In some settings measurements and tests in different conditions may be correlated with one another. For example, in eQTL applications this can occur due to sample overlap among the different conditions.

Failure to deal with such correlations can cause false positives in a `mashr`

analysis.

To deal with these correlations `mashr`

allows the user to specify a correlation matrix \(V\) when setting up the data in `mash_set_data`

. The easiest way to specify this correlation matrix is to estimate it using `estimate_null_correlation_simple`

, which, as its name suggests, uses the null tests (specifically, tests without a strong \(z\) score) to estimate the correlations.

Here we simulate data for illustration. The data does not have any correlation, but we will analyze it as if we did not know that.
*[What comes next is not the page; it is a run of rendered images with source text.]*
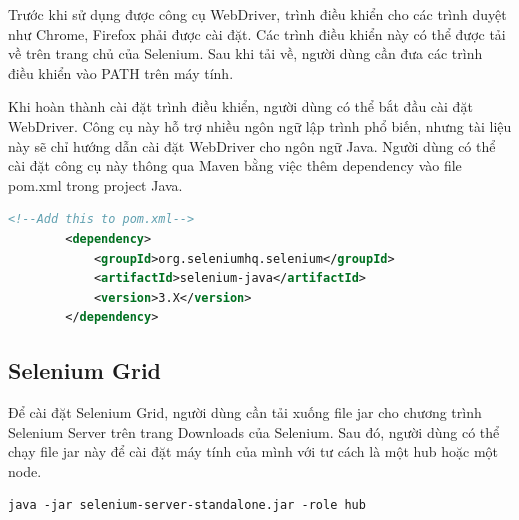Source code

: \documentclass[./../main_file.tex]{subfiles}
\begin{document}
	Trước khi sử dụng được công cụ WebDriver, trình điều khiển cho các trình duyệt như Chrome, Firefox phải được cài đặt. Các trình điều khiển này có thể được tải về trên trang chủ của Selenium. Sau khi tải về, người dùng cần đưa các trình điều khiển vào PATH trên máy tính.
	
	Khi hoàn thành cài đặt trình điều khiển, người dùng có thể bắt đầu cài đặt WebDriver. Công cụ này hỗ trợ nhiều ngôn ngữ lập trình phổ biến, nhưng tài liệu này sẽ chỉ hướng dẫn cài đặt WebDriver cho ngôn ngữ Java. Người dùng có thể cài đặt công cụ này thông qua Maven bằng việc thêm dependency vào file pom.xml trong project Java.
	
	\begin{lstlisting}[language=XML,caption=pom.xml]
		<!--Add this to pom.xml-->
		<dependency>
			<groupId>org.seleniumhq.selenium</groupId>
			<artifactId>selenium-java</artifactId>
			<version>3.X</version>
		</dependency>
	\end{lstlisting}

	\subsection{Selenium Grid}
	
	Để cài đặt Selenium Grid, người dùng cần tải xuống file jar cho chương trình Selenium Server trên trang Downloads của Selenium. Sau đó, người dùng có thể chạy file jar này để cài đặt máy tính của mình với tư cách là một hub hoặc một node.
	
	\begin{lstlisting}[caption=Lệnh để chạy Selenium Server]
		java -jar selenium-server-standalone.jar -role hub
	\end{lstlisting}
	
\end{document}
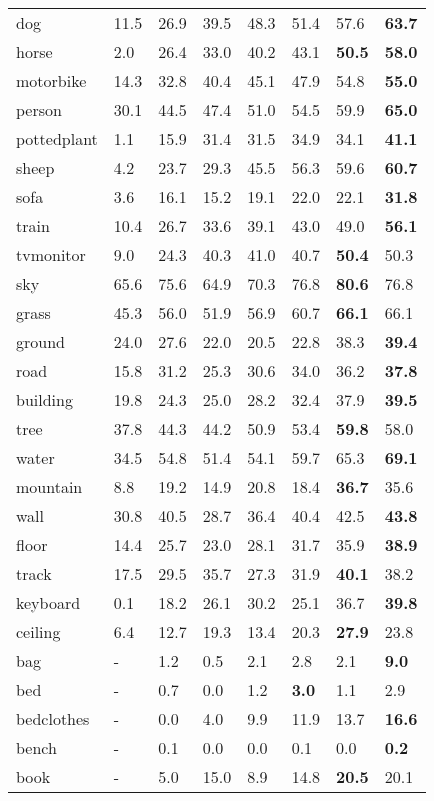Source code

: \documentclass[10pt,twocolumn,letterpaper]{article}
\begin{document}
\begin{table}
\begin{center}
{\begin{tabular}{|x|xx|xxx|x|x|}
	dog\dag&11.5&26.9&39.5&48.3&{51.4}&57.6&\textbf{63.7}\\
	horse\dag&2.0&26.4&33.0&40.2&{43.1}&{\textbf{50.5}}&\textbf{58.0}\\
	motorbike\dag&14.3&32.8&40.4&45.1&{47.9}&54.8&\textbf{55.0}\\
	person\dag&30.1&44.5&47.4&51.0&{54.5}&59.9&\textbf{65.0}\\
	pottedplant\dag&1.1&15.9&31.4&31.5&34.9&{34.1}&\textbf{41.1}\\
	sheep\dag&4.2&23.7&29.3&45.5&{56.3}&59.6&\textbf{60.7}\\
	sofa\dag&3.6&16.1&15.2&19.1&{22.0}&22.1&\textbf{31.8}\\
	train\dag&10.4&26.7&33.6&39.1&{43.0}&{49.0}&\textbf{56.1}\\
	tvmonitor\dag&9.0&24.3&40.3&{41.0}&40.7&{\textbf{50.4}}&50.3\\
	sky\dag&65.6&75.6&64.9&70.3&{76.8}&{\textbf{80.6}}&76.8\\
	grass\dag&45.3&56.0&51.9&56.9&{60.7}&{\textbf{66.1}}&66.1\\
	ground\dag&24.0&{27.6}&22.0&20.5&22.8&38.3&\textbf{39.4}\\
	road\dag&15.8&31.2&25.3&30.6&{34.0}&{36.2}&\textbf{37.8}\\
	building\dag&19.8&24.3&25.0&28.2&{32.4}&37.9&\textbf{39.5}\\
	tree\dag&37.8&44.3&44.2&50.9&{53.4}&{\textbf{59.8}}&58.0\\
	water\dag&34.5&54.8&51.4&54.1&{59.7}&65.3&\textbf{69.1}\\
	mountain\dag&8.8&19.2&14.9&{20.8}&18.4&{\textbf{36.7}}&35.6\\
	wall\dag&30.8&{40.5}&28.7&36.4&40.4&{42.5}&\textbf{43.8}\\
	floor\dag&14.4&25.7&23.0&28.1&{31.7}&{35.9}&\textbf{38.9}\\
	track\dag&17.5&29.5&{35.7}&27.3&31.9&{\textbf{40.1}}&38.2\\
	keyboard\dag&0.1&18.2&26.1&{30.2}&25.1&{36.7}&\textbf{39.8}\\
	ceiling\dag&6.4&12.7&19.3&13.4&{20.3}&\textbf{27.9}&23.8\\
	bag&-&1.2&0.5&2.1&2.8&{2.1}&\textbf{9.0}\\
	bed&-&0.7&0.0&1.2&\textbf{3.0}&{1.1}&2.9\\
	bedclothes&-&0.0&4.0&9.9&{11.9}&13.7&\textbf{16.6}\\
	bench&-&0.1&0.0&0.0&0.1&{0.0}&\textbf{0.2}\\
	book&-&5.0&{15.0}&8.9&14.8&{\textbf{20.5}}&20.1\\

\end{tabular}}
\end{center}
\end{table}
\end{document}
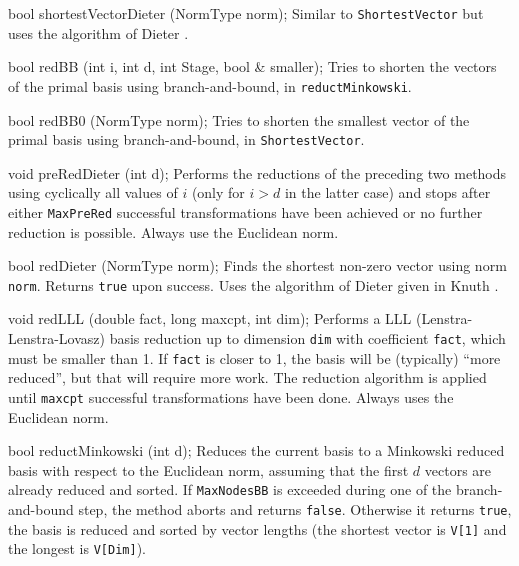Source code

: {{   bool shortestVectorDieter (NormType norm);
\endcode
\tabb
Similar to \texttt{ShortestVector} but uses the algorithm of
  Dieter \cite{rDIE75a,rKNU98a}.
\endtabb
\code

   bool redBB (int i, int d, int Stage, bool & smaller);
\endcode
\tabb
  Tries to shorten the vectors of the primal basis using branch-and-bound,
  in \texttt{reductMinkowski}.
\endtabb
\code

   bool redBB0 (NormType norm);
\endcode
\tabb  Tries to shorten the smallest vector of the primal basis 
  using branch-and-bound, in \texttt{ShortestVector}.
\endtabb
\code

   void preRedDieter (int d);
\endcode
\tabb
Performs the reductions of the preceding two methods
  using cyclically all values of $i$ (only for $i > d$ in the latter case)
  and stops after either \texttt{MaxPreRed} successful transformations have been
  achieved or no further reduction is possible.
  Always use the Euclidean norm.
\endtabb
\code

   bool redDieter (NormType norm);
\endcode
\tabb
Finds the shortest non-zero vector using norm \texttt{norm}.
 Returns \texttt{true} upon success. %
 Uses the algorithm of Dieter \cite{rDIE75a} given in Knuth \cite{rKNU98a}.
\endtabb
\code

   void redLLL (double fact, long maxcpt, int dim);
\endcode
\tabb
Performs a LLL (Lenstra-Lenstra-Lovasz) basis reduction up to dimension
   \texttt{dim} with coefficient \texttt{fact}, which must be smaller than 1.
   If \texttt{fact} is closer to 1, the basis will be
   (typically) ``more reduced'', but that will require more work.
   The reduction algorithm is applied until \texttt{maxcpt} successful
   transformations have been done. Always uses the Euclidean norm.
\endtabb
\code

   bool reductMinkowski (int d);
\endcode
\tabb
Reduces the current basis to a Minkowski reduced basis
    with respect to the Euclidean norm, assuming
   that the first $d$ vectors are already reduced and sorted.
   If \texttt{MaxNodesBB} is exceeded during {one} of the branch-and-bound step,
   the method aborts and returns \texttt{false}.
   Otherwise it returns \texttt{true}, the basis is reduced and
    sorted by vector lengths (the shortest vector is \texttt{V[1]} and
   the longest is \texttt{V[Dim]}).
\endtabb
\code

}}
Read in the data, and estimate correlations:

```
data = mash_set_data(simdata$Bhat, simdata$Shat)
V = estimate_null_correlation_simple(data)
data.V = mash_update_data(data, V=V)
```

Now we have two mash data objects, one (`data.V`

) with correlations specified, and one without (`data`

). So analyses using `data.V`

will allow for correlations, whereas analyses using `data`

will assume measurements are independent.

Here, for illustration purposes, we proceed to analyze the data with correlations, using just the simple canonical covariances as in the initial introductory vignette.

```
U.c = cov_canonical(data.V)
m.c = mash(data.V, U.c) # fits with correlations because data.V includes correlation information
```

```
# - Computing 2000 x 151 likelihood matrix.
# - Likelihood calculations took 0.04 seconds.
# - Fitting model with 151 mixture components.
# - Model fitting took 0.59 seconds.
# - Computing posterior matrices.
# - Computation allocated took 0.01 seconds.
```

`# [1] -16121.11177`

We can also compare with the original analysis. (Note that the canonical covariances do not depend on the correlations, so we can use the same `U.c`

here for both analyses. If we used data-driven covariances we might prefer to estimate these separately for each analysis as the correlations would affect them.)

```
# - Computing 2000 x 151 likelihood matrix.
# - Likelihood calculations took 0.04 seconds.
# - Fitting model with 151 mixture components.
# - Model fitting took 0.63 seconds.
# - Computing posterior matrices.
# - Computation allocated took 0.02 seconds.
```

`# [1] -16120.32142`

The log-likelihoods with and without correlations are similar here, which is expected since there are no actual correlations in the data.